- **Exercise aim**:
Below are the records; copy every line in them that holds the string "yihui".

.....

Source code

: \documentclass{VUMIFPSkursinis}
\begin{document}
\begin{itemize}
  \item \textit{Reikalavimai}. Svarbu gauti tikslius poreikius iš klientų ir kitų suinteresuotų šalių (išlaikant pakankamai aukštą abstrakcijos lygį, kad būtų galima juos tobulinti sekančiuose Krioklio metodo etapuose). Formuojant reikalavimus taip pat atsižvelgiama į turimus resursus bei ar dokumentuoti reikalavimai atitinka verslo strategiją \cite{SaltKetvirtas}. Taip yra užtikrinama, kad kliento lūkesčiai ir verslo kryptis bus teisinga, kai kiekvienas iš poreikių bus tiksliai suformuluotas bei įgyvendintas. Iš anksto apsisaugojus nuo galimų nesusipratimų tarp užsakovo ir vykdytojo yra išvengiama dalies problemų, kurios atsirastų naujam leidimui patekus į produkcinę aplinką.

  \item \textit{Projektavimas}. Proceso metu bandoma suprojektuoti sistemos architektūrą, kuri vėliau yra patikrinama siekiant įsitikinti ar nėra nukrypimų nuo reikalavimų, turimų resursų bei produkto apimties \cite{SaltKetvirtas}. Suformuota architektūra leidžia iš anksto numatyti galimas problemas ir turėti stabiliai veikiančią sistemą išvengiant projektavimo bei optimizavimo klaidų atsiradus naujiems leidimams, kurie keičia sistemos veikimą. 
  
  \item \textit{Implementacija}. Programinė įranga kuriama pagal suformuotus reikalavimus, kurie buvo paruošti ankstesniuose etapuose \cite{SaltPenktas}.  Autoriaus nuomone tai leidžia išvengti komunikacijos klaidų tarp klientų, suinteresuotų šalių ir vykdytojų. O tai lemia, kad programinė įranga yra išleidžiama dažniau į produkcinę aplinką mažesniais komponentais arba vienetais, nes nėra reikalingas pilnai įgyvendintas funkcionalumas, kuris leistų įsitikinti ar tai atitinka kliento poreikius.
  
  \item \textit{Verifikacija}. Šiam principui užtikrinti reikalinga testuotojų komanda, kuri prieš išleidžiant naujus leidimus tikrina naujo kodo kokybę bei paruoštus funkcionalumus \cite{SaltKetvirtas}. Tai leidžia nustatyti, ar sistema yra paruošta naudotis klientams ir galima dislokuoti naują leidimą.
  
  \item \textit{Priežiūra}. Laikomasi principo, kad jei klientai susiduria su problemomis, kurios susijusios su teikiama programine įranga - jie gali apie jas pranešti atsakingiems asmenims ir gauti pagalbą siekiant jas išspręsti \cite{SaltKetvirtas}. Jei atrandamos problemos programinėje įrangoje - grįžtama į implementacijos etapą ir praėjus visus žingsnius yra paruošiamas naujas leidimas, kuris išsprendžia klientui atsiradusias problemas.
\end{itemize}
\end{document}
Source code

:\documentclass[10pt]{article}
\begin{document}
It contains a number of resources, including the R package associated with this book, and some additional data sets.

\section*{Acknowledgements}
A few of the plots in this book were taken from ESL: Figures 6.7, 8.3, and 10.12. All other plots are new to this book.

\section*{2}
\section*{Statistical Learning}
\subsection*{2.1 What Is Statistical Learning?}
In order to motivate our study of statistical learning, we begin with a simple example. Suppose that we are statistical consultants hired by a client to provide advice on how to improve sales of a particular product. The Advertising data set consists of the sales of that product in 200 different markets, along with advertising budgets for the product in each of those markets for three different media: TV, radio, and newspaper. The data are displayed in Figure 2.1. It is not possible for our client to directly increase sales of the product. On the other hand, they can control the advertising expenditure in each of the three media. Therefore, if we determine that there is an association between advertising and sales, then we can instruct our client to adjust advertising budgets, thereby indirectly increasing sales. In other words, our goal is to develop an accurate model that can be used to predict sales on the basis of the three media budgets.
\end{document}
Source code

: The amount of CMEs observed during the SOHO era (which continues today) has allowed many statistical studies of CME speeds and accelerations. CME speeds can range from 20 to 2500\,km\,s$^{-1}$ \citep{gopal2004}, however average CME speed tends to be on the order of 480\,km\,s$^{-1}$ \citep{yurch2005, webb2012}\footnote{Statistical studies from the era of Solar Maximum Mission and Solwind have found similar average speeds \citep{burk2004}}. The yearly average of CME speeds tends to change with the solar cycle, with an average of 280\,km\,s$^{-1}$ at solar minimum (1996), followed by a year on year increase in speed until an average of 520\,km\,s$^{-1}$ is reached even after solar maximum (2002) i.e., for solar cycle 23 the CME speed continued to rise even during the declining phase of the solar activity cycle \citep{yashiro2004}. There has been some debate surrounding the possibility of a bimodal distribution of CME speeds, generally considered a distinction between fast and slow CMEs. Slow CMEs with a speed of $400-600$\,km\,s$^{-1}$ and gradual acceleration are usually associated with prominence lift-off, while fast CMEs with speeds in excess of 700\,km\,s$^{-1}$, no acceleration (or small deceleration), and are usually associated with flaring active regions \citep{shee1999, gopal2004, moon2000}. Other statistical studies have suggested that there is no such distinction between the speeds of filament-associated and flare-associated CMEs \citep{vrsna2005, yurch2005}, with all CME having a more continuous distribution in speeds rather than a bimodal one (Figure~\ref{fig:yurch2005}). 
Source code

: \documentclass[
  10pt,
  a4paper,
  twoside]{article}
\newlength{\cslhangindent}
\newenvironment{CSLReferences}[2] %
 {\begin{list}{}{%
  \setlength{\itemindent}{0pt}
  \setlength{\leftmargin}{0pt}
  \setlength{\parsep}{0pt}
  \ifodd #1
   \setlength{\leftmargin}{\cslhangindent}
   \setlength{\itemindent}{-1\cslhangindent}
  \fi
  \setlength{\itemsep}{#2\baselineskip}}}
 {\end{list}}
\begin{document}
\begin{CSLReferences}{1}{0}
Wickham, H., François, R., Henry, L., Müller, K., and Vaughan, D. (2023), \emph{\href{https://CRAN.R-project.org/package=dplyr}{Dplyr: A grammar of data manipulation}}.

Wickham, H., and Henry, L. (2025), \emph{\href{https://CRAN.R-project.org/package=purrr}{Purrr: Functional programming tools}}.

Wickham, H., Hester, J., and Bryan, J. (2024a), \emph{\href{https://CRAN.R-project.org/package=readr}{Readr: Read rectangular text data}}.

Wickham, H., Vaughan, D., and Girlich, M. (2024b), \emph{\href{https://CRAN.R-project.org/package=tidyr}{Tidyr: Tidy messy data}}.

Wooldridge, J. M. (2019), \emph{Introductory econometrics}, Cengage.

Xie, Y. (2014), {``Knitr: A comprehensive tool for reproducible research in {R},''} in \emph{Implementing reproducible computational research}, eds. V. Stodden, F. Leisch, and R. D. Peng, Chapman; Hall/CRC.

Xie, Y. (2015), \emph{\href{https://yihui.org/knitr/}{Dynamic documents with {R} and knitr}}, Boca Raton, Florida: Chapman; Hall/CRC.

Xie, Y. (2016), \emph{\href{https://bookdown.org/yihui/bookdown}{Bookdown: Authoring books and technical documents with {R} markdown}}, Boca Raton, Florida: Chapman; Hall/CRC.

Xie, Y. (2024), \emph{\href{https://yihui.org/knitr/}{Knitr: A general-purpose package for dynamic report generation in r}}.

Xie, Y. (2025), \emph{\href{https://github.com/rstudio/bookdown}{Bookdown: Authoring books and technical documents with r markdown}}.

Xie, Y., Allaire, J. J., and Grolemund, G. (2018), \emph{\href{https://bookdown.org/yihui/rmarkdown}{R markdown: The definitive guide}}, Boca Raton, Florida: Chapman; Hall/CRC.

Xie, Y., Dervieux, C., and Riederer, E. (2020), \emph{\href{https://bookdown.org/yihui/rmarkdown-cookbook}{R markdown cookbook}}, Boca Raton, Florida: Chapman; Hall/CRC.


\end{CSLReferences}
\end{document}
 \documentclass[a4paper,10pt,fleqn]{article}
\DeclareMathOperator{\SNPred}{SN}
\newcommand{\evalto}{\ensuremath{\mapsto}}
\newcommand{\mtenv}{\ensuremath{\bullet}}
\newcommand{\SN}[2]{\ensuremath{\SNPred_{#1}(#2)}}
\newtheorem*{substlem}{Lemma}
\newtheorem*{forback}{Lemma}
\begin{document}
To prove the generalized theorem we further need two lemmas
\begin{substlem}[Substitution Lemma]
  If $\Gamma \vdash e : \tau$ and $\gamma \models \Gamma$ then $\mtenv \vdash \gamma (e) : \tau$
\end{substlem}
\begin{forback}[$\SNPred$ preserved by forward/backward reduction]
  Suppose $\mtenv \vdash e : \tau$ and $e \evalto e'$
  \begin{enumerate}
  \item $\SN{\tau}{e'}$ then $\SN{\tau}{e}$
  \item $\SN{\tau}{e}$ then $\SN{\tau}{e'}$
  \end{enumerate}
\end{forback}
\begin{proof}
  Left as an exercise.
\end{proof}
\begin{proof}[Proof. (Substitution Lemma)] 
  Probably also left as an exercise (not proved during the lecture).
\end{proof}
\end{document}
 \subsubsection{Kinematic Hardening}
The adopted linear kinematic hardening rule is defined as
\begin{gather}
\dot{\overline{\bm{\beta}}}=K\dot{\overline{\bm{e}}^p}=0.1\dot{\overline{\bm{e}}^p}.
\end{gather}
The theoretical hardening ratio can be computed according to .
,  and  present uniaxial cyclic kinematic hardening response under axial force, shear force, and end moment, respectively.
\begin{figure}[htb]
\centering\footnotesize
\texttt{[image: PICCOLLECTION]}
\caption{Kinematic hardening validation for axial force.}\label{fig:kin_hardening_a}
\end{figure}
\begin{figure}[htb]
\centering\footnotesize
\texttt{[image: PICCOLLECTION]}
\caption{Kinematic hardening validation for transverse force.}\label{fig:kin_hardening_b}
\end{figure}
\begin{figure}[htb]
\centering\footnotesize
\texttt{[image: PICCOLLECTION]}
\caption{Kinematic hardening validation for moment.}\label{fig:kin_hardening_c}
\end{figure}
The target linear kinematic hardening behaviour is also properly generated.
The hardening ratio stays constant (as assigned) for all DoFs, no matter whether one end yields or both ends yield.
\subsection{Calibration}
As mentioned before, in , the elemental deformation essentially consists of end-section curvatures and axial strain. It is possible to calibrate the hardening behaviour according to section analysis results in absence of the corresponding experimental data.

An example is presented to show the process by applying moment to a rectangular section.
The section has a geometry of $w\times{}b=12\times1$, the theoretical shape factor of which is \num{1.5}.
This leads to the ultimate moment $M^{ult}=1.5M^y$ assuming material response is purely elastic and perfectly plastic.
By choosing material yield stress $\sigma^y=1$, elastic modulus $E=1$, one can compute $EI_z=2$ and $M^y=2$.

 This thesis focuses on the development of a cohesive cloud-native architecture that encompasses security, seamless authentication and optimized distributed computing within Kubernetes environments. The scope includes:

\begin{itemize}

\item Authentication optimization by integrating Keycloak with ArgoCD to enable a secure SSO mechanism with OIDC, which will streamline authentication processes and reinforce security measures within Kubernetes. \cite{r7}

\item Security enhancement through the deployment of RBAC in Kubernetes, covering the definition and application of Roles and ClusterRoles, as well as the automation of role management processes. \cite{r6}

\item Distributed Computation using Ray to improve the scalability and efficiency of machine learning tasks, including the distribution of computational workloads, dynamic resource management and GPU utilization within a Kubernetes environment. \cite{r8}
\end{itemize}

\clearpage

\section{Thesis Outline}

.....

- **Expected answer**:
Xie, Y. (2015), \emph{\href{https://yihui.org/knitr/}{Dynamic documents with {R} and knitr}}, Boca Raton, Florida: Chapman; Hall/CRC.
Xie, Y. (2016), \emph{\href{https://bookdown.org/yihui/bookdown}{Bookdown: Authoring books and technical documents with {R} markdown}}, Boca Raton, Florida: Chapman; Hall/CRC.
Xie, Y. (2024), \emph{\href{https://yihui.org/knitr/}{Knitr: A general-purpose package for dynamic report generation in r}}.
Xie, Y., Allaire, J. J., and Grolemund, G. (2018), \emph{\href{https://bookdown.org/yihui/rmarkdown}{R markdown: The definitive guide}}, Boca Raton, Florida: Chapman; Hall/CRC.
Xie, Y., Dervieux, C., and Riederer, E. (2020), \emph{\href{https://bookdown.org/yihui/rmarkdown-cookbook}{R markdown cookbook}}, Boca Raton, Florida: Chapman; Hall/CRC.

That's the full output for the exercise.